START DATA

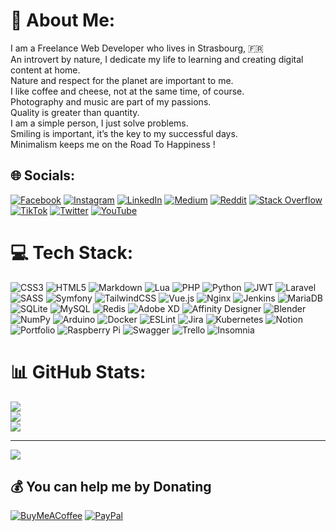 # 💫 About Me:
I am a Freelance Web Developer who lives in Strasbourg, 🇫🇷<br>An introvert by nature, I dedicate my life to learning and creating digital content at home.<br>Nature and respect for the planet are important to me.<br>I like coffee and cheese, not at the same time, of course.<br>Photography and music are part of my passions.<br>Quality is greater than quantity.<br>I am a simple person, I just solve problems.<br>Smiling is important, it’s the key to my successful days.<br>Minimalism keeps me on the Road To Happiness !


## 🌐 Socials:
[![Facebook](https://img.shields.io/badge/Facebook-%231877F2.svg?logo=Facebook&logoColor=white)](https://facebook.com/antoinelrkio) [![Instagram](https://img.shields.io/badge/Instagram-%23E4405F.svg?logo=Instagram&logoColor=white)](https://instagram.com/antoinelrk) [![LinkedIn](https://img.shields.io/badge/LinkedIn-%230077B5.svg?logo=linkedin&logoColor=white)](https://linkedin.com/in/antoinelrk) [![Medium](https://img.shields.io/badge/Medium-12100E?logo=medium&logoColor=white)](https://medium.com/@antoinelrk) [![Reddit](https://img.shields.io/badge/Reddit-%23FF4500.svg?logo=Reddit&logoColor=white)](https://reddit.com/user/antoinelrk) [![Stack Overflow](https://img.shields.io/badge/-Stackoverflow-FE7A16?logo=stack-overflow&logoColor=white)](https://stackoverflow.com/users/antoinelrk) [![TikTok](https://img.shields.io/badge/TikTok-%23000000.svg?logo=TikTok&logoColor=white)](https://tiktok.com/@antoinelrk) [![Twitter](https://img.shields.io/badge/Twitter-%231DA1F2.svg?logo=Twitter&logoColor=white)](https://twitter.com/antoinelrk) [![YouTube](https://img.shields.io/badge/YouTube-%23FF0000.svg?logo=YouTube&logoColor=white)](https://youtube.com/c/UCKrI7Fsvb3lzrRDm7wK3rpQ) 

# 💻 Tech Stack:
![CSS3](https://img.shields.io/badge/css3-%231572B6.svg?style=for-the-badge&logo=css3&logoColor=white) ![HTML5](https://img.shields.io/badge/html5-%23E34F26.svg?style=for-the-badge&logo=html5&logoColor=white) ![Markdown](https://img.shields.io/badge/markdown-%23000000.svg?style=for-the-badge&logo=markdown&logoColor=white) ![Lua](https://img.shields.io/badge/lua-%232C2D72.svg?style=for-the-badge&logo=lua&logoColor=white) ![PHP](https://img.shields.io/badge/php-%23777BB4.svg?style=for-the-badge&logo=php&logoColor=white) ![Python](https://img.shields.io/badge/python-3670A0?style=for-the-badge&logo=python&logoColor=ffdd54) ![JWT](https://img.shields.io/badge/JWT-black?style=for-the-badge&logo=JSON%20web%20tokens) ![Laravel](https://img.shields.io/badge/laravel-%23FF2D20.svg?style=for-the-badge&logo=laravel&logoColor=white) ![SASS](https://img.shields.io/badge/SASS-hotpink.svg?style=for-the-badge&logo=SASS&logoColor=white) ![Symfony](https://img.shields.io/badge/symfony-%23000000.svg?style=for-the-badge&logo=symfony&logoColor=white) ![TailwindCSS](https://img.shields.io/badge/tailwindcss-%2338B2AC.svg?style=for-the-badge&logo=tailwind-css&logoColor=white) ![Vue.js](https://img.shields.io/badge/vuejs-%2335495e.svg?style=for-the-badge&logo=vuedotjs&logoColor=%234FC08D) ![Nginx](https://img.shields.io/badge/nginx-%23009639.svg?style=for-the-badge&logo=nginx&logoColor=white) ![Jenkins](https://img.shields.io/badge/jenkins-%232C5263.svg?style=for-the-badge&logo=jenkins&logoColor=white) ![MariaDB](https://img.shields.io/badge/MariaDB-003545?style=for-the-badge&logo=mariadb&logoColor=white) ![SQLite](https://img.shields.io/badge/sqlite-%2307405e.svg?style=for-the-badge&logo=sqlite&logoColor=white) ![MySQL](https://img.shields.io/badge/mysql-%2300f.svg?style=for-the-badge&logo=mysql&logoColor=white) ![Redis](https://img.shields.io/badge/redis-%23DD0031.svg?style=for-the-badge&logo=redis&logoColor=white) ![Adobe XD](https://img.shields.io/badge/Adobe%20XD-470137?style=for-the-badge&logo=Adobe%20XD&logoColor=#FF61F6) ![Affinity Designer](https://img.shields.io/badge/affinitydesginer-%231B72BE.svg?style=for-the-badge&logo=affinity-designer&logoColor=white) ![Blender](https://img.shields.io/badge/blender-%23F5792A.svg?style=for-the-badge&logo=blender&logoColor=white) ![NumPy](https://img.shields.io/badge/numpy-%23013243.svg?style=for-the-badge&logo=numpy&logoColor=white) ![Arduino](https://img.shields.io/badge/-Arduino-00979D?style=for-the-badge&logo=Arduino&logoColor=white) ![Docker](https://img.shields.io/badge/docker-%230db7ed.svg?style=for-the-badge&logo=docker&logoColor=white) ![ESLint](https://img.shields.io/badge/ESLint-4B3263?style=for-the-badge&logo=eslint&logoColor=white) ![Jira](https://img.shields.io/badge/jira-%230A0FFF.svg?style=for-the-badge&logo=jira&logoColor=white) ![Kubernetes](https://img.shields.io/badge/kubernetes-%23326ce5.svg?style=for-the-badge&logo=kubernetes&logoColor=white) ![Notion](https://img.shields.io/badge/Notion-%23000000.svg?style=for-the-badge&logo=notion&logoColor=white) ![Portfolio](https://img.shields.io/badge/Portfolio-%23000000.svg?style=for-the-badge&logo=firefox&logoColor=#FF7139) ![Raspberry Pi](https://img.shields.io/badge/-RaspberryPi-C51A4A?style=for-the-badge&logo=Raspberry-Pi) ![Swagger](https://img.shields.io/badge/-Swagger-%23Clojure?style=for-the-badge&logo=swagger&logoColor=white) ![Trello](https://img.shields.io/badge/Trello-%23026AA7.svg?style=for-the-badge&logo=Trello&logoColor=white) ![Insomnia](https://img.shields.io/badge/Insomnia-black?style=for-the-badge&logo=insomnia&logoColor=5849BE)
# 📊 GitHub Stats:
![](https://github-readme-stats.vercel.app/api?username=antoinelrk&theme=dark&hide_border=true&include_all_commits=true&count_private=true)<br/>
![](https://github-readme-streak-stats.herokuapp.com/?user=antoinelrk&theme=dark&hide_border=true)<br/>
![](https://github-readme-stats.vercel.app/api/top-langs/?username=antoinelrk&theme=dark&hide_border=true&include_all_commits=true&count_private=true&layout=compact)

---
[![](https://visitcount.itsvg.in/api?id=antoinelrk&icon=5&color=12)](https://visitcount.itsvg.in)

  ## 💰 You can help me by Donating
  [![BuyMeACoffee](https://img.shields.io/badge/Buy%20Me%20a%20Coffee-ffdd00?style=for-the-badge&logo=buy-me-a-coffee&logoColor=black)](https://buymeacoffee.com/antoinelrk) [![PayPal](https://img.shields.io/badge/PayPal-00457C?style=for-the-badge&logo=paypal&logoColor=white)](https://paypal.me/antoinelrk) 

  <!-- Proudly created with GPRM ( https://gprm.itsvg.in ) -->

END DATA

| DIRECTIONS FOR THIS TASK |
Scan the records above for the string "coffee", then copy each line where it turns up.

| ANSWER FOR THIS EXERCISE |
I am a Freelance Web Developer who lives in Strasbourg, 🇫🇷<br>An introvert by nature, I dedicate my life to learning and creating digital content at home.<br>Nature and respect for the planet are important to me.<br>I like coffee and cheese, not at the same time, of course.<br>Photography and music are part of my passions.<br>Quality is greater than quantity.<br>I am a simple person, I just solve problems.<br>Smiling is important, it’s the key to my successful days.<br>Minimalism keeps me on the Road To Happiness !
  [![BuyMeACoffee](https://img.shields.io/badge/Buy%20Me%20a%20Coffee-ffdd00?style=for-the-badge&logo=buy-me-a-coffee&logoColor=black)](https://buymeacoffee.com/antoinelrk) [![PayPal](https://img.shields.io/badge/PayPal-00457C?style=for-the-badge&logo=paypal&logoColor=white)](https://paypal.me/antoinelrk) 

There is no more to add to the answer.